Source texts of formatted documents
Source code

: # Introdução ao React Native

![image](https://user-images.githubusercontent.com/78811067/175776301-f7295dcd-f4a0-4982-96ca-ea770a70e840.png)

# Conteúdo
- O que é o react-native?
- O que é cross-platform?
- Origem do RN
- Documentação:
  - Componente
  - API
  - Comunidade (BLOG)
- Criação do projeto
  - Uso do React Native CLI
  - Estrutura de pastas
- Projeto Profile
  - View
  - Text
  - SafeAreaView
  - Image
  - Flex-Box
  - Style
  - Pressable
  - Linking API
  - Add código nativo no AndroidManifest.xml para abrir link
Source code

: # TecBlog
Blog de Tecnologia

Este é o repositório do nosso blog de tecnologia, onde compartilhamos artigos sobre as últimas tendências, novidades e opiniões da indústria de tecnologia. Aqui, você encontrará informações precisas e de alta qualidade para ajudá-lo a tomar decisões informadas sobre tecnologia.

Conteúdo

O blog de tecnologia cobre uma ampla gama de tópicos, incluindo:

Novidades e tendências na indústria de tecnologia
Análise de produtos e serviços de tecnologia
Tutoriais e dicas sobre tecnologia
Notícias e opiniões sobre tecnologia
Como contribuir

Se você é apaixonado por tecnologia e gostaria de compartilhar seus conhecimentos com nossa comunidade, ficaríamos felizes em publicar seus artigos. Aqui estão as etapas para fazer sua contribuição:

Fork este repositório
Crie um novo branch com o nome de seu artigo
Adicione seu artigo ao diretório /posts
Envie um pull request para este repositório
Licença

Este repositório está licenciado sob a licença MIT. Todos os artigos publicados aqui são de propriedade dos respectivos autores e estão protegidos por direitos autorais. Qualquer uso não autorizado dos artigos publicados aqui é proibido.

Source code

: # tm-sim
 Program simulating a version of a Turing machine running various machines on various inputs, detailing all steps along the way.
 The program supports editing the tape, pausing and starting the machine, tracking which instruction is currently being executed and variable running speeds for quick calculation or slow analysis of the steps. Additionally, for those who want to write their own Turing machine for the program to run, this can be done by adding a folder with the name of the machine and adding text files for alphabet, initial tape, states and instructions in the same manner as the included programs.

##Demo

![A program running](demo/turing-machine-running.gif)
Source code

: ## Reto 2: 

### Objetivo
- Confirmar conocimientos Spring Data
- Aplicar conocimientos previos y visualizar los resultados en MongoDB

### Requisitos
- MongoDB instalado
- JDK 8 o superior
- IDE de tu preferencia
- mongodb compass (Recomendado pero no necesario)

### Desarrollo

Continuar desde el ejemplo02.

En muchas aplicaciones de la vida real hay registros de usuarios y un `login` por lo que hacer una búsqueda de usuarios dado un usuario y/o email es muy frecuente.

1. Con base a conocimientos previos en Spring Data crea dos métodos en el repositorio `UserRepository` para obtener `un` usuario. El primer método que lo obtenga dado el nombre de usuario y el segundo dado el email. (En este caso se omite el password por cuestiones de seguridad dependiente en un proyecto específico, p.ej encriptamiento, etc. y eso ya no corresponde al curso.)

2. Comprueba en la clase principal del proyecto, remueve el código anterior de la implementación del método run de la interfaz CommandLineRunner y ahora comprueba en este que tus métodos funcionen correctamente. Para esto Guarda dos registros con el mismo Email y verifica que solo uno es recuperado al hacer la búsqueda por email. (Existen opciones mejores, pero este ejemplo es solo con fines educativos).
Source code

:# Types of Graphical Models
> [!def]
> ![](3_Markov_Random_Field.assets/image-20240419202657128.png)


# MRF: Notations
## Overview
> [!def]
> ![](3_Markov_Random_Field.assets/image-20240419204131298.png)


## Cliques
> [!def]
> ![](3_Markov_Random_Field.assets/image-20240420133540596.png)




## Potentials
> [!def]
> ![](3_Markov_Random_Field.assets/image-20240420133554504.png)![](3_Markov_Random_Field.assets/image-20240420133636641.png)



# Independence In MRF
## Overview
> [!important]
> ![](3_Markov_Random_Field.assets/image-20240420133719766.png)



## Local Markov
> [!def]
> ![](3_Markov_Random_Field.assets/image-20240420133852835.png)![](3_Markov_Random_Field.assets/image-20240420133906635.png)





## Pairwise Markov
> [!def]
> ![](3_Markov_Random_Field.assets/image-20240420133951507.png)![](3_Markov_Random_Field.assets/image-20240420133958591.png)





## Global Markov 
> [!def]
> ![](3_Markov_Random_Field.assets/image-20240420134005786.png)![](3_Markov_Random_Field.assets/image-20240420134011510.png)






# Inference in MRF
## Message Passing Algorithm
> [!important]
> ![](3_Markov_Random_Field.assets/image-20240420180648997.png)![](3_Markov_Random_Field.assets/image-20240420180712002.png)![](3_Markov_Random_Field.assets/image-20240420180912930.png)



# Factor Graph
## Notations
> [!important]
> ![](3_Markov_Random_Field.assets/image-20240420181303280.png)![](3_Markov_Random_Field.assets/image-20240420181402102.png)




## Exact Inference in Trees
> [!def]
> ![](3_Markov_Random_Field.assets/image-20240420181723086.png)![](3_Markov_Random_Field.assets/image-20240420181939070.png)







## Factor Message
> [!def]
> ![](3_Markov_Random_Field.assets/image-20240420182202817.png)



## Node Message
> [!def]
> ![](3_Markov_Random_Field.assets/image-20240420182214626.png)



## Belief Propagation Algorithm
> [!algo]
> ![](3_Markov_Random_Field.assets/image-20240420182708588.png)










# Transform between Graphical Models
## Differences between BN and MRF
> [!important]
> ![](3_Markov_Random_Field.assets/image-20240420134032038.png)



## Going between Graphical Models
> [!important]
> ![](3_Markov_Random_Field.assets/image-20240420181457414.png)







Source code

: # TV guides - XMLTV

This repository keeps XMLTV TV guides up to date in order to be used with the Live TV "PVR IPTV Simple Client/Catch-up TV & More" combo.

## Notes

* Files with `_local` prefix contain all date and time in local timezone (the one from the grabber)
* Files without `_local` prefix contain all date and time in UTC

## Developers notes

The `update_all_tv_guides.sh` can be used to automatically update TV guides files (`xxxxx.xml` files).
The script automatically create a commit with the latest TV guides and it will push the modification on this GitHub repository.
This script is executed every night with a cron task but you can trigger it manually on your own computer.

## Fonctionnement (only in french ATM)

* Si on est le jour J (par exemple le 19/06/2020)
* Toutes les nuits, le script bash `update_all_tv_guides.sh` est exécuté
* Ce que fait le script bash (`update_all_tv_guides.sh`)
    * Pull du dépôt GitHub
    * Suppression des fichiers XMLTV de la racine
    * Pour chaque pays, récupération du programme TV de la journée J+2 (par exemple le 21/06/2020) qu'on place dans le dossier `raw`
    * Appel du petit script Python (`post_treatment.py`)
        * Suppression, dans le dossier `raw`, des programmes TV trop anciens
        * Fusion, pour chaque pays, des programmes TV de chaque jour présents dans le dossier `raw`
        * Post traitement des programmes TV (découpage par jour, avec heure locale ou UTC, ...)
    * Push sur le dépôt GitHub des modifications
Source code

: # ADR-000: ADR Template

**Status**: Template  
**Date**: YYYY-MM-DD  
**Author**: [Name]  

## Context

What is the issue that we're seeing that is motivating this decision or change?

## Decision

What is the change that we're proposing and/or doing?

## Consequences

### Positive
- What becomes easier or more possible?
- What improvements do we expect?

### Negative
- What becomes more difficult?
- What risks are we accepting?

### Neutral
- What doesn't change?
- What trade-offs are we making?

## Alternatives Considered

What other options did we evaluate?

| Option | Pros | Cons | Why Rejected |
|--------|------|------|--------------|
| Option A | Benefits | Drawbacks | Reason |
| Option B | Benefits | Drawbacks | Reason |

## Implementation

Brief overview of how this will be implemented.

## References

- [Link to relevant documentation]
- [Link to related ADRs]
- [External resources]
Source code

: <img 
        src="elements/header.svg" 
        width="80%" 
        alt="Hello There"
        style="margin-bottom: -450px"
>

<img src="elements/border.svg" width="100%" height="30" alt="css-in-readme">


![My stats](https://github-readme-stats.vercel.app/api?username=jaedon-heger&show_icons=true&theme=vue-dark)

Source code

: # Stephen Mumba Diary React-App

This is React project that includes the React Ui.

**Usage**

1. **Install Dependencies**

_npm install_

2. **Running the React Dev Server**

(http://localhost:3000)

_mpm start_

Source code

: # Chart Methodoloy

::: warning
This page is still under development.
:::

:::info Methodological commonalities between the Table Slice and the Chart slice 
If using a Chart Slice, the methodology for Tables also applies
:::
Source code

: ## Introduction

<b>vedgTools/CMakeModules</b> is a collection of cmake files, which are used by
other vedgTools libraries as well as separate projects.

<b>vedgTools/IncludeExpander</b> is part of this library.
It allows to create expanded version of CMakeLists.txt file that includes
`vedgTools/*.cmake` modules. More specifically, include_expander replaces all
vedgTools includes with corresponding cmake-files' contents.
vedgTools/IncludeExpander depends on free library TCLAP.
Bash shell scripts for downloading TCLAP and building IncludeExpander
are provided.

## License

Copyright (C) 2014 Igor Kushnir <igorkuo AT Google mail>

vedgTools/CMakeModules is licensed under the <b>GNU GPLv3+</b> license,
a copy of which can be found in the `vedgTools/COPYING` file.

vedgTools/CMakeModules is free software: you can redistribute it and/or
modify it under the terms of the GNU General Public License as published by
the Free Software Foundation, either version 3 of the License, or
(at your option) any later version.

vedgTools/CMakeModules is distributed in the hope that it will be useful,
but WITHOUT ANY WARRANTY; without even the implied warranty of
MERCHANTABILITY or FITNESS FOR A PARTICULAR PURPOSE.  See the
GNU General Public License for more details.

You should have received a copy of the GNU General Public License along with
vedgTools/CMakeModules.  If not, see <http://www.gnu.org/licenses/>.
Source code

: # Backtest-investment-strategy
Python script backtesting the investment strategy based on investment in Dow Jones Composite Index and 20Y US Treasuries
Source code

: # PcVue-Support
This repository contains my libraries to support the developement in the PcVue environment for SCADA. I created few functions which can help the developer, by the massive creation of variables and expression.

> [EXERCISE OBJECTIVE]: Could you tally the lines in these records that contain the word "Inference" and give only the result?

> [EXERCISE RESPONSE]: 2